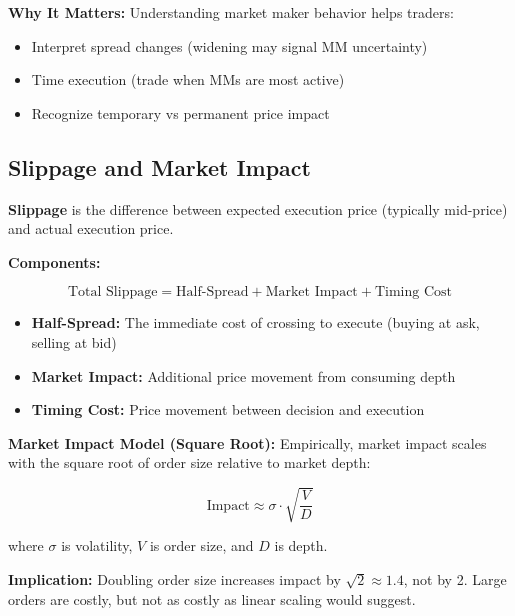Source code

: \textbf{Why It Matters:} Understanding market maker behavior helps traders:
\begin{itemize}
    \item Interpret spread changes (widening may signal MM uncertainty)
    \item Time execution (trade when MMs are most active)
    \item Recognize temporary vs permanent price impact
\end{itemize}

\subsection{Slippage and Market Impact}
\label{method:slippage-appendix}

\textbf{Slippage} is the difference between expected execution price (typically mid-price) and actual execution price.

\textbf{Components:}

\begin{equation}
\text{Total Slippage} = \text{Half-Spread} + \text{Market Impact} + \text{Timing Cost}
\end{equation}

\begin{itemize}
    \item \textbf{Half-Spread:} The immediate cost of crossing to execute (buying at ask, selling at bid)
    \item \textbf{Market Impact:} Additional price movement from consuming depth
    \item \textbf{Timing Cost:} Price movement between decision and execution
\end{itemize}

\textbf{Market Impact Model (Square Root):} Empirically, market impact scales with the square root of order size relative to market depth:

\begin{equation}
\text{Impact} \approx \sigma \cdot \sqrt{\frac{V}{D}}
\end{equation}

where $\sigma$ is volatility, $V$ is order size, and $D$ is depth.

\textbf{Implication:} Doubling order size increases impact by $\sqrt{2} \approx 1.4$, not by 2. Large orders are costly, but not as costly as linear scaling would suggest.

================================

> [WHAT YOU NEED TO DO]:
If a line holds an image, leave the image out; retype everything else in the entries exactly.

> [EXERCISE OUTPUT]:
Source code

: \textbf{Why It Matters:} Understanding market maker behavior helps traders:
\begin{itemize}
    \item Interpret spread changes (widening may signal MM uncertainty)
    \item Time execution (trade when MMs are most active)
    \item Recognize temporary vs permanent price impact
\end{itemize}

\subsection{Slippage and Market Impact}
\label{method:slippage-appendix}

\textbf{Slippage} is the difference between expected execution price (typically mid-price) and actual execution price.

\textbf{Components:}

\begin{equation}
\text{Total Slippage} = \text{Half-Spread} + \text{Market Impact} + \text{Timing Cost}
\end{equation}

\begin{itemize}
    \item \textbf{Half-Spread:} The immediate cost of crossing to execute (buying at ask, selling at bid)
    \item \textbf{Market Impact:} Additional price movement from consuming depth
    \item \textbf{Timing Cost:} Price movement between decision and execution
\end{itemize}

\textbf{Market Impact Model (Square Root):} Empirically, market impact scales with the square root of order size relative to market depth:

\begin{equation}
\text{Impact} \approx \sigma \cdot \sqrt{\frac{V}{D}}
\end{equation}

where $\sigma$ is volatility, $V$ is order size, and $D$ is depth.

\textbf{Implication:} Doubling order size increases impact by $\sqrt{2} \approx 1.4$, not by 2. Large orders are costly, but not as costly as linear scaling would suggest.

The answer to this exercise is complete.